Felizmente grande parte da população, incluindo um número significativo de idosos, já tem conhecimento sobre a importância da prática da atividade física no contexto de suas vidas e os benefícios tanto físicos quanto mentais resultantes desta prática, mas se esquecem que a programação desta prática deve ser inteligente e sistemática.
De acordo com Markondes (2000) o próprio senso autocinético do corpo cria em nós a tendência de treinarmos mais e melhor as capacidades mais bem desenvolvidas, bem como de evitar as que merecem mais atenção e requerem mais cuidados.

Reduzir as limitações e ampliar os potenciais do movimento são importantes objetivos capazes de manter atualizadas as condições do corpo em suas necessidades, atendendo a diversidade de corpos e minimizando os efeitos das nossas tendências individuais.
Como nosso tema trata-se da Flexibilidade e de sua importância dentro das atividades voltadas para o bem estar e qualidade de vida, notamos que a maior parte da população desconhece os reais benefícios do desenvolvimento do parâmetro Flexibilidade dentro dos programas de atividade física, sejam eles direcionados tanto às pessoas que necessitam de um equilíbrio pleno da funcionalidade de todas as estruturas corporais, quanto as pessoas performáticas: atletas, bailarinos, circo, etc... que necessitam de grandes amplitudes através da movimentação, na maioria das vezes dinâmica, especifica de cada modalidade.

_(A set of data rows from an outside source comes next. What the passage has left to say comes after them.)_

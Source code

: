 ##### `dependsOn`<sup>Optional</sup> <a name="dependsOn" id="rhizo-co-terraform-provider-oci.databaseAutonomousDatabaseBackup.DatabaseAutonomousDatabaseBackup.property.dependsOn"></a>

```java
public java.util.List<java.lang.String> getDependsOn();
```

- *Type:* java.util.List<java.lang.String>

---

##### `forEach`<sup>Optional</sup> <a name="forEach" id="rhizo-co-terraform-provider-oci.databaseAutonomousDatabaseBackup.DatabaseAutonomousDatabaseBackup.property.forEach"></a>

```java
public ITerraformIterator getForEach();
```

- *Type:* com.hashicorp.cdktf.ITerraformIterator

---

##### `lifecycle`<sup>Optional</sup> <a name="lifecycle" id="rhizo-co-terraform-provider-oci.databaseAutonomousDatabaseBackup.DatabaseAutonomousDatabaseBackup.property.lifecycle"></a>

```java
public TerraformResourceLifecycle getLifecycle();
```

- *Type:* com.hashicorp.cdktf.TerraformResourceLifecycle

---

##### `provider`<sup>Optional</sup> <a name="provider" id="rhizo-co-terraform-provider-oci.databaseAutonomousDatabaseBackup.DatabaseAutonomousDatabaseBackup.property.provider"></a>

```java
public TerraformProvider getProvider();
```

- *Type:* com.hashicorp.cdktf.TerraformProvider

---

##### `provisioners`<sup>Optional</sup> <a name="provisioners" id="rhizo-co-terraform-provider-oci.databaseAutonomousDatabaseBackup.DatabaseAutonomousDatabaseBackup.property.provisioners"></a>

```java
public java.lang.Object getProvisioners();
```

Trabalhando diretamente com atletas e bailarinos constatei que os mesmos quando iniciam suas atividades, seus treinamentos, iniciam com amplitudes que de certa forma já ultrapassam seus limites estruturais.
Pude observar também que a automatização, muitas vezes distorcida em relação aos planos dominantes e individuais, posturas, trajetórias e amplitudes, aos nossos olhos se apresentam perfeitas, técnicas, mas que quando partimos para a análise constatamos que as estruturas através de um número interminável de repetições acabam se entregando e se ajustando à necessidade da movimentação especifica da modalidade.
Pois bem, é dentro de um trabalho de Flexibilidade que está embutido o refinado processo analítico do todo corporal, associado às possibilidades mecânicas de movimento e aos referenciais corporais qualitativos.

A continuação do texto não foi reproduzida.